# ACTIVITY
Copy, from the data below, every line that has "restriction" in it.

== == ==

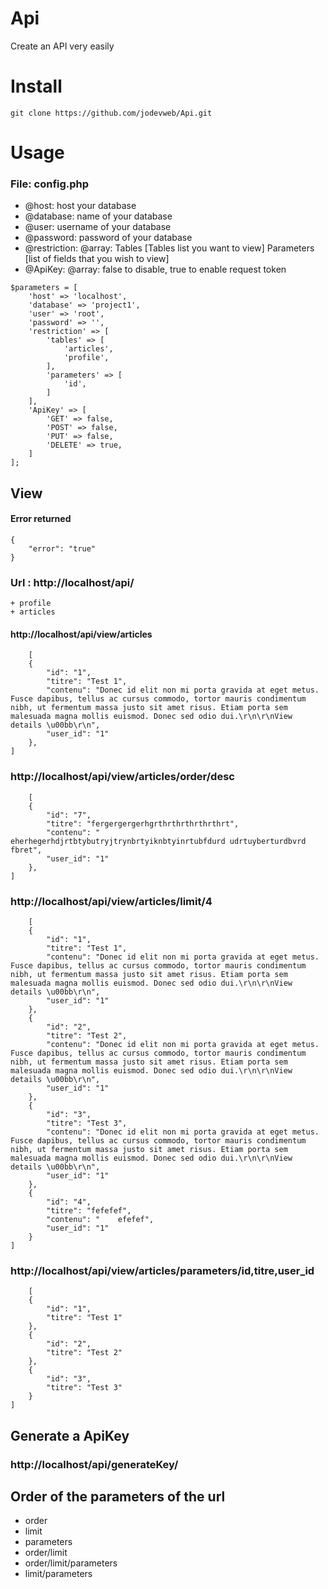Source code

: # Api

Create an API very easily

# Install

```
git clone https://github.com/jodevweb/Api.git
```

# Usage

### File: config.php

 - @host: host your database
 - @database: name of your database
 - @user: username of your database
 - @password: password of your database
 - @restriction: @array: Tables [Tables list you want to view] Parameters [list of fields that you wish to view]
 - @ApiKey: @array: false to disable, true to enable request token

```
$parameters = [
    'host' => 'localhost',
    'database' => 'project1',
    'user' => 'root',
    'password' => '',
    'restriction' => [
        'tables' => [
            'articles',
            'profile',
        ],
        'parameters' => [
            'id',
        ]
    ],
    'ApiKey' => [
        'GET' => false,
        'POST' => false,
        'PUT' => false,
        'DELETE' => true,
    ]
];
```

## View

#### Error returned
```
{
    "error": "true"
}
```

### Url : http://localhost/api/

```
+ profile
+ articles
```

#### http://localhost/api/view/articles

```
    [
    {
        "id": "1",
        "titre": "Test 1",
        "contenu": "Donec id elit non mi porta gravida at eget metus. Fusce dapibus, tellus ac cursus commodo, tortor mauris condimentum nibh, ut fermentum massa justo sit amet risus. Etiam porta sem malesuada magna mollis euismod. Donec sed odio dui.\r\n\r\nView details \u00bb\r\n",
        "user_id": "1"
    },
]
```

### http://localhost/api/view/articles/order/desc

```
    [
    {
        "id": "7",
        "titre": "fergergergerhgrthrthrthrthrthrt",
        "contenu": "    eherhegerhdjrtbtybutryjtrynbrtyiknbtyinrtubfdurd udrtuyberturdbvrd fbret",
        "user_id": "1"
    },
]
```

### http://localhost/api/view/articles/limit/4

```
    [
    {
        "id": "1",
        "titre": "Test 1",
        "contenu": "Donec id elit non mi porta gravida at eget metus. Fusce dapibus, tellus ac cursus commodo, tortor mauris condimentum nibh, ut fermentum massa justo sit amet risus. Etiam porta sem malesuada magna mollis euismod. Donec sed odio dui.\r\n\r\nView details \u00bb\r\n",
        "user_id": "1"
    },
    {
        "id": "2",
        "titre": "Test 2",
        "contenu": "Donec id elit non mi porta gravida at eget metus. Fusce dapibus, tellus ac cursus commodo, tortor mauris condimentum nibh, ut fermentum massa justo sit amet risus. Etiam porta sem malesuada magna mollis euismod. Donec sed odio dui.\r\n\r\nView details \u00bb\r\n",
        "user_id": "1"
    },
    {
        "id": "3",
        "titre": "Test 3",
        "contenu": "Donec id elit non mi porta gravida at eget metus. Fusce dapibus, tellus ac cursus commodo, tortor mauris condimentum nibh, ut fermentum massa justo sit amet risus. Etiam porta sem malesuada magna mollis euismod. Donec sed odio dui.\r\n\r\nView details \u00bb\r\n",
        "user_id": "1"
    },
    {
        "id": "4",
        "titre": "fefefef",
        "contenu": "    efefef",
        "user_id": "1"
    }
]
```


### http://localhost/api/view/articles/parameters/id,titre,user_id

```
    [
    {
        "id": "1",
        "titre": "Test 1"
    },
    {
        "id": "2",
        "titre": "Test 2"
    },
    {
        "id": "3",
        "titre": "Test 3"
    }
]
```

## Generate a ApiKey
### http://localhost/api/generateKey/

## Order of the parameters of the url

+ order
+ limit
+ parameters
+ order/limit
+ order/limit/parameters
+ limit/parameters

== == ==

# RESULT OF THIS EXERCISE
 - @restriction: @array: Tables [Tables list you want to view] Parameters [list of fields that you wish to view]
    'restriction' => [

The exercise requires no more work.